--- DATA FOR THIS EXERCISE ---

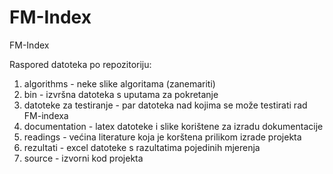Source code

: FM-Index
========

FM-Index

Raspored datoteka po repozitoriju:


1. algorithms - neke slike algoritama (zanemariti)
2. bin - izvršna datoteka s uputama za pokretanje
3. datoteke za testiranje - par datoteka nad kojima se može testirati rad FM-indexa
4. documentation - latex datoteke i slike korištene za izradu dokumentacije
5. readings - većina literature koja je korštena prilikom izrade projekta
6. rezultati - excel datoteke s razultatima pojedinih mjerenja
7. source - izvorni kod projekta
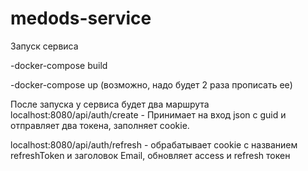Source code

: # medods-service

Запуск сервиса

-docker-compose build  

-docker-compose up  (возможно, надо будет 2 раза прописать ее)

После запуска у сервиса будет два маршрута
localhost:8080/api/auth/create - Принимает на вход json с guid и отправляет два токена, заполняет cookie.


localhost:8080/api/auth/refresh - обрабатывает cookie с названием refreshToken и заголовок Email, обновляет access и refresh токен
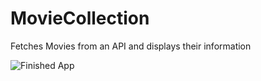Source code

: # MovieCollection
Fetches Movies from an API and displays their information

![Finished App](https://media.giphy.com/media/9JcL0Lo2kV4JdStbOl/giphy.gif)

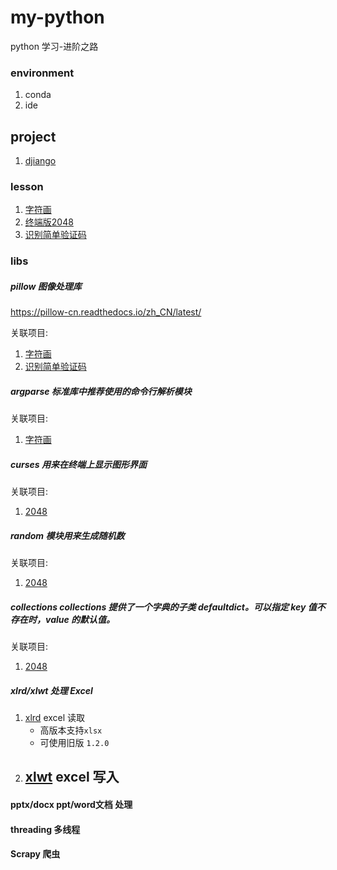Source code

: # my-python
python  学习-进阶之路

### environment

1. conda
2. ide

## project

1. [djiango](/project-jango)


### lesson

1. [字符画](/lesson-1-ascii-pic)
2. [终端版2048](/lesson-2-curses-2048)
3. [识别简单验证码](/lesson-3-python-captcha)



### libs

##### pillow 图像处理库

<https://pillow-cn.readthedocs.io/zh_CN/latest/>

关联项目: 

1. [字符画](/lesson-1-ascii-pic)
2. [识别简单验证码](/lesson-3-python-captcha)

##### argparse 标准库中推荐使用的命令行解析模块

关联项目: 

1. [字符画](/lesson-1-ascii-pic)

##### curses 用来在终端上显示图形界面

关联项目: 

1. [2048](/lesson-2-curses-2048)

##### random 模块用来生成随机数

关联项目: 

1. [2048](/lesson-2-curses-2048)

##### collections collections 提供了一个字典的子类 defaultdict。可以指定 key 值不存在时，value 的默认值。

关联项目: 

1. [2048](/lesson-2-curses-2048)


##### xlrd/xlwt 处理 Excel

1. [xlrd](/libs/xlrd) excel 读取
    - 高版本支持`xlsx` 
    - 可使用旧版 `1.2.0`
2. [xlwt](/libs/xlwt) excel 写入
    - 

#### pptx/docx ppt/word文档 处理

#### threading 多线程


#### Scrapy 爬虫




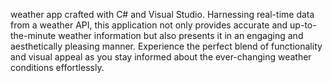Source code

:weather app crafted with C# and Visual Studio. Harnessing real-time data from a weather API, this application not only provides accurate and up-to-the-minute weather information but also presents it in an engaging and aesthetically pleasing manner. Experience the perfect blend of functionality and visual appeal as you stay informed about the ever-changing weather conditions effortlessly.
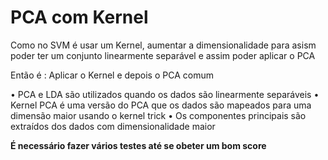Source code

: # PCA com Kernel

Como no SVM é usar um Kernel, aumentar a dimensionalidade para asism poder ter um conjunto linearmente separável e assim poder aplicar o PCA

Então é : Aplicar o Kernel e depois o PCA comum

• PCA e LDA são utilizados quando os dados são linearmente separáveis
• Kernel PCA é uma versão do PCA que os dados são mapeados para uma dimensão maior usando o kernel trick
• Os componentes principais são extraídos dos dados com dimensionalidade maior

**É necessário fazer vários testes até se obeter um bom score**
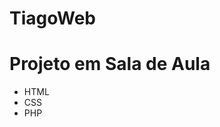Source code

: # TiagoWeb

<h1> Projeto em Sala de Aula </h1>
<ul> 
<li> HTML </li>
<li> CSS </li>
<li> PHP </li>
</ul>
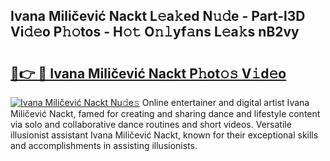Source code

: ## Ivana Miličević Nackt L𝚎a𝚔ed N𝚞𝚍e - Part-l3D Vi𝚍𝚎o P𝚑𝚘tos - H𝚘𝚝 O𝚗𝚕yf𝚊ns L𝚎a𝚔s nB2vy

# <h2><a href="http://kf7wt2c.oniu.top/?m=Ivana+Mili%c4%8devi%c4%87+Nackt">🔗👉 🔴 Ivana Miličević Nackt P𝚑ot𝚘𝚜 V𝚒d𝚎o</a></h2>

[![Ivana Miličević Nackt Nu𝚍e𝚜](https://i.imgur.com/0qMVB7G.gif)](http://kf7wt2c.oniu.top/?m=Ivana+Mili%c4%8devi%c4%87+Nackt)
Online entertainer and digital artist Ivana Miličević Nackt, famed for creating and sharing dance and lifestyle content via solo and collaborative dance routines and short videos. Versatile illusionist assistant Ivana Miličević Nackt, known for their exceptional skills and accomplishments in assisting illusionists.  
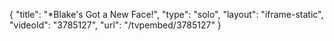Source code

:{
    "title": "*Blake's Got a New Face!",
    "type": "solo",
    "layout": "iframe-static",
    "videoId": "3785127",
    "url": "\/tvpembed\/3785127"
}
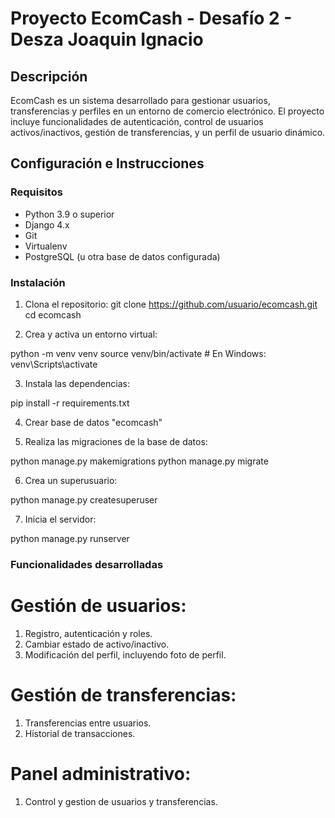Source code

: # Proyecto EcomCash - Desafío 2 - Desza Joaquin Ignacio

## Descripción
EcomCash es un sistema desarrollado para gestionar usuarios, transferencias y perfiles en un entorno de comercio electrónico. El proyecto incluye funcionalidades de autenticación, control de usuarios activos/inactivos, gestión de transferencias, y un perfil de usuario dinámico.

## Configuración e Instrucciones
### Requisitos
- Python 3.9 o superior
- Django 4.x
- Git
- Virtualenv
- PostgreSQL (u otra base de datos configurada)

### Instalación
1. Clona el repositorio:
   git clone https://github.com/usuario/ecomcash.git
   cd ecomcash

2. Crea y activa un entorno virtual:

python -m venv venv
source venv/bin/activate  # En Windows: venv\Scripts\activate

3. Instala las dependencias:

pip install -r requirements.txt

4. Crear base de datos "ecomcash"

5. Realiza las migraciones de la base de datos:

python manage.py makemigrations
python manage.py migrate

6. Crea un superusuario:

python manage.py createsuperuser

7. Inicia el servidor:

python manage.py runserver


### Funcionalidades desarrolladas
# Gestión de usuarios:
1. Registro, autenticación y roles.
2. Cambiar estado de activo/inactivo.
3. Modificación del perfil, incluyendo foto de perfil.
# Gestión de transferencias:
1. Transferencias entre usuarios.
2. Historial de transacciones.
# Panel administrativo:
1. Control y gestion de usuarios y transferencias.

---

YOUR OBJECTIVE: The data is to be restated word for word, with any pictures set aside.

ANSWER SECTION:
Source code

: FM-Index
========

FM-Index

Raspored datoteka po repozitoriju:


1. algorithms - neke slike algoritama (zanemariti)
2. bin - izvršna datoteka s uputama za pokretanje
3. datoteke za testiranje - par datoteka nad kojima se može testirati rad FM-indexa
4. documentation - latex datoteke i slike korištene za izradu dokumentacije
5. readings - većina literature koja je korštena prilikom izrade projekta
6. rezultati - excel datoteke s razultatima pojedinih mjerenja
7. source - izvorni kod projekta
Source code

: # medods-service

Запуск сервиса

-docker-compose build  

-docker-compose up  (возможно, надо будет 2 раза прописать ее)

После запуска у сервиса будет два маршрута
localhost:8080/api/auth/create - Принимает на вход json с guid и отправляет два токена, заполняет cookie.


localhost:8080/api/auth/refresh - обрабатывает cookie с названием refreshToken и заголовок Email, обновляет access и refresh токен
Source code

: # MovieCollection
Fetches Movies from an API and displays their information

![Finished App](https://media.giphy.com/media/9JcL0Lo2kV4JdStbOl/giphy.gif)

Source code

: # my-python
python  学习-进阶之路

### environment

1. conda
2. ide

## project

1. [djiango](/project-jango)


### lesson

1. [字符画](/lesson-1-ascii-pic)
2. [终端版2048](/lesson-2-curses-2048)
3. [识别简单验证码](/lesson-3-python-captcha)



### libs

##### pillow 图像处理库

<https://pillow-cn.readthedocs.io/zh_CN/latest/>

关联项目: 

1. [字符画](/lesson-1-ascii-pic)
2. [识别简单验证码](/lesson-3-python-captcha)

##### argparse 标准库中推荐使用的命令行解析模块

关联项目: 

1. [字符画](/lesson-1-ascii-pic)

##### curses 用来在终端上显示图形界面

关联项目: 

1. [2048](/lesson-2-curses-2048)

##### random 模块用来生成随机数

关联项目: 

1. [2048](/lesson-2-curses-2048)

##### collections collections 提供了一个字典的子类 defaultdict。可以指定 key 值不存在时，value 的默认值。

关联项目: 

1. [2048](/lesson-2-curses-2048)


##### xlrd/xlwt 处理 Excel

1. [xlrd](/libs/xlrd) excel 读取
    - 高版本支持`xlsx` 
    - 可使用旧版 `1.2.0`
2. [xlwt](/libs/xlwt) excel 写入
    - 

#### pptx/docx ppt/word文档 处理

#### threading 多线程


#### Scrapy 爬虫




Source code

:weather app crafted with C# and Visual Studio. Harnessing real-time data from a weather API, this application not only provides accurate and up-to-the-minute weather information but also presents it in an engaging and aesthetically pleasing manner. Experience the perfect blend of functionality and visual appeal as you stay informed about the ever-changing weather conditions effortlessly.
Source code

: # PCA com Kernel

Como no SVM é usar um Kernel, aumentar a dimensionalidade para asism poder ter um conjunto linearmente separável e assim poder aplicar o PCA

Então é : Aplicar o Kernel e depois o PCA comum

• PCA e LDA são utilizados quando os dados são linearmente separáveis
• Kernel PCA é uma versão do PCA que os dados são mapeados para uma dimensão maior usando o kernel trick
• Os componentes principais são extraídos dos dados com dimensionalidade maior

**É necessário fazer vários testes até se obeter um bom score**
Source code

: # TiagoWeb

<h1> Projeto em Sala de Aula </h1>
<ul> 
<li> HTML </li>
<li> CSS </li>
<li> PHP </li>
</ul>
Source code

: ## Ivana Miličević Nackt L𝚎a𝚔ed N𝚞𝚍e - Part-l3D Vi𝚍𝚎o P𝚑𝚘tos - H𝚘𝚝 O𝚗𝚕yf𝚊ns L𝚎a𝚔s nB2vy

# <h2><a href="http://kf7wt2c.oniu.top/?m=Ivana+Mili%c4%8devi%c4%87+Nackt">🔗👉 🔴 Ivana Miličević Nackt P𝚑ot𝚘𝚜 V𝚒d𝚎o</a></h2>

[![Ivana Miličević Nackt Nu𝚍e𝚜](https://i.imgur.com/0qMVB7G.gif)](http://kf7wt2c.oniu.top/?m=Ivana+Mili%c4%8devi%c4%87+Nackt)
Online entertainer and digital artist Ivana Miličević Nackt, famed for creating and sharing dance and lifestyle content via solo and collaborative dance routines and short videos. Versatile illusionist assistant Ivana Miličević Nackt, known for their exceptional skills and accomplishments in assisting illusionists.  
Source code

:{
    "title": "*Blake's Got a New Face!",
    "type": "solo",
    "layout": "iframe-static",
    "videoId": "3785127",
    "url": "\/tvpembed\/3785127"
}
Source code

: # Proyecto EcomCash - Desafío 2 - Desza Joaquin Ignacio

## Descripción
EcomCash es un sistema desarrollado para gestionar usuarios, transferencias y perfiles en un entorno de comercio electrónico. El proyecto incluye funcionalidades de autenticación, control de usuarios activos/inactivos, gestión de transferencias, y un perfil de usuario dinámico.

## Configuración e Instrucciones
### Requisitos
- Python 3.9 o superior
- Django 4.x
- Git
- Virtualenv
- PostgreSQL (u otra base de datos configurada)

### Instalación
1. Clona el repositorio:
   git clone https://github.com/usuario/ecomcash.git
   cd ecomcash

2. Crea y activa un entorno virtual:

python -m venv venv
source venv/bin/activate  # En Windows: venv\Scripts\activate

3. Instala las dependencias:

pip install -r requirements.txt

4. Crear base de datos "ecomcash"

5. Realiza las migraciones de la base de datos:

python manage.py makemigrations
python manage.py migrate

6. Crea un superusuario:

python manage.py createsuperuser

7. Inicia el servidor:

python manage.py runserver


### Funcionalidades desarrolladas
# Gestión de usuarios:
1. Registro, autenticación y roles.
2. Cambiar estado de activo/inactivo.
3. Modificación del perfil, incluyendo foto de perfil.
# Gestión de transferencias:
1. Transferencias entre usuarios.
2. Historial de transacciones.
# Panel administrativo:
1. Control y gestion de usuarios y transferencias.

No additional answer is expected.